Ontologies: Robust Controlled Vocabularies

Data managers, scientists, and others in the marine science community are used to working with controlled vocabularies, even if they know them by another name. After all, anyone working with a set of data described using an agreed-upon vocabulary of terms, like a dictionary or thesaurus, has been exposed to controlled vocabulary usage. For many purposes, basic controlled vocabularies are the recommended tool: they are often simple to develop, can be passed between a small community of users, and are easy to store, visualize, and access.

However, as data interoperability and more advanced data comparison and discovery requirements are built into projects, simple vocabularies start to make less and less sense. Fortunately, there exists a way to improve on the concept of simple controlled vocabularies and turn them into a true computational powerhouse. Semantic technology, including the use of controlled vocabularies known as ontologies, pave the way for data interoperability, advanced search and discovery, and machine learning and reasoning in a way that older technologies will never be able to support.

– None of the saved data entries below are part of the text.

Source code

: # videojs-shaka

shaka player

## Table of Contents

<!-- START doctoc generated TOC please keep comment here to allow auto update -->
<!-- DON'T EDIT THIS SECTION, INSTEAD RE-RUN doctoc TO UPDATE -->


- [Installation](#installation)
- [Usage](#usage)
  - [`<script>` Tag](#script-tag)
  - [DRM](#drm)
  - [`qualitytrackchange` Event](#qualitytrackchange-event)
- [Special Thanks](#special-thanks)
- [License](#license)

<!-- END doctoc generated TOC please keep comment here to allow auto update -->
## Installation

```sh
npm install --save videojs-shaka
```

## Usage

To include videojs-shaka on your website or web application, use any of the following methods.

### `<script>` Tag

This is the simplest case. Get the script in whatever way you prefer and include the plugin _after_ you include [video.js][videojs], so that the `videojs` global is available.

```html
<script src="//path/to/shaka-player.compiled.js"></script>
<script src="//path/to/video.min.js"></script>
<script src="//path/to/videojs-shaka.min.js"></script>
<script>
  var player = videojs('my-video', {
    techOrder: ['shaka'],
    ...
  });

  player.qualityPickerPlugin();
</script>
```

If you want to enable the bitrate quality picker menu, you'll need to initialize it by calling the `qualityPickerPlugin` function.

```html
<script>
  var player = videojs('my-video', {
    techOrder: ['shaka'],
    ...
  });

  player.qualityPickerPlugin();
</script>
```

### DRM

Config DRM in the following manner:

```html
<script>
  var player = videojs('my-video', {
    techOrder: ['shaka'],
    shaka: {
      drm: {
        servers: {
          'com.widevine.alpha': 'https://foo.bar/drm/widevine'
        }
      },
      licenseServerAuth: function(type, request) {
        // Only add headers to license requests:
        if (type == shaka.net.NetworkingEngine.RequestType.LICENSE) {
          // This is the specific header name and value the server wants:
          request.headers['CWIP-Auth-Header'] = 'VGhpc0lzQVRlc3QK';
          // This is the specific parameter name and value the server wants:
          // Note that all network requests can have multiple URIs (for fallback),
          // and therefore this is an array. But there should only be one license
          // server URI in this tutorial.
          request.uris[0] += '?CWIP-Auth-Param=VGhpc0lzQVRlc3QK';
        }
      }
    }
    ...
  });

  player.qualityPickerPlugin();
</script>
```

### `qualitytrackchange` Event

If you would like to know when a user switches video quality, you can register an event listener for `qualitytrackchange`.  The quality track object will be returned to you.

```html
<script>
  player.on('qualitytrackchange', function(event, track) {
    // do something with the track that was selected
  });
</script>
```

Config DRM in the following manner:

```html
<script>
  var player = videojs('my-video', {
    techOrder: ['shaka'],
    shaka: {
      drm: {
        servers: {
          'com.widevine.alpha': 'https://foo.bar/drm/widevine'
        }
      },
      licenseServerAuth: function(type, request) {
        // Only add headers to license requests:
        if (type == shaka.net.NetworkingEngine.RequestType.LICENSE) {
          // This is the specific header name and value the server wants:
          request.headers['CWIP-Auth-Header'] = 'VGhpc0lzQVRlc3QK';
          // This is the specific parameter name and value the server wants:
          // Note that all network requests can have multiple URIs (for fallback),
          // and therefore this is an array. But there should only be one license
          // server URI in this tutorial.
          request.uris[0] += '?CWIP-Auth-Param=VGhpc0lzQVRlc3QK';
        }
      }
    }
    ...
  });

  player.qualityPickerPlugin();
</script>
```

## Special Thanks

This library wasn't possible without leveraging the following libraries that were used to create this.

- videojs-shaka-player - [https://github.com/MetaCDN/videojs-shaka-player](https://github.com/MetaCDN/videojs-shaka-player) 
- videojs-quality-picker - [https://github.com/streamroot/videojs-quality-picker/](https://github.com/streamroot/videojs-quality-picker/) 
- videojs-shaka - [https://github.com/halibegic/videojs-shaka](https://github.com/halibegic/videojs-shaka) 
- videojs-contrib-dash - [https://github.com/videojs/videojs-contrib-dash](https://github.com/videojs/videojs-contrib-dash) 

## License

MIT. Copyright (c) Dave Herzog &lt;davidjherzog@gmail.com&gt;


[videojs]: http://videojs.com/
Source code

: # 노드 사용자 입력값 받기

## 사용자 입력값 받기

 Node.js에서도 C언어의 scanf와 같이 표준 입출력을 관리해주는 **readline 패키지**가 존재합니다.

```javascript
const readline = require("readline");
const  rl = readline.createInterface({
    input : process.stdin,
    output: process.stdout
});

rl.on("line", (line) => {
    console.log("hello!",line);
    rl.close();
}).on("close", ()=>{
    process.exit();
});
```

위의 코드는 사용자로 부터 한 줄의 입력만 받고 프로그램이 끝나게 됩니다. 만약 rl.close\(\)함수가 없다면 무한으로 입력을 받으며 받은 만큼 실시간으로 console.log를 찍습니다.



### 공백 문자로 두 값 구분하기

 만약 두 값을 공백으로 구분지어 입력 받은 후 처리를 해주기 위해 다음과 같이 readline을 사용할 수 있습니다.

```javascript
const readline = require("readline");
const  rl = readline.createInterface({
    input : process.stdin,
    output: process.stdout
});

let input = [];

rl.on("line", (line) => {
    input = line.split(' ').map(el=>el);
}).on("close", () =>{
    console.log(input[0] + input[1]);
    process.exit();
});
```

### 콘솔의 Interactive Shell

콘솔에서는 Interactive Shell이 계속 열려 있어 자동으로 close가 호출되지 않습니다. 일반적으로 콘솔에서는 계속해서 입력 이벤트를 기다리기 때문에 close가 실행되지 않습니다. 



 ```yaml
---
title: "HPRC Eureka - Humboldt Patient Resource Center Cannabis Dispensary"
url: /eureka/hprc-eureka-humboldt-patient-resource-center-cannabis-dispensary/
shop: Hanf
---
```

In this guide, we will explore the nature of this new semantic technology and its relationship to the work being done in marine science. First, we will explain exactly what an ontology is, including how it differs from a standard controlled vocabulary. Then we discuss the importance of ontologies, including the various strengths of using ontologies. We also provide a brief overview of the various technologies which form the foundation of ontology work, including the RDF and OWL formats. Finally, we discuss various methods of developing and providing ontologies, as well as working with existing ontologies.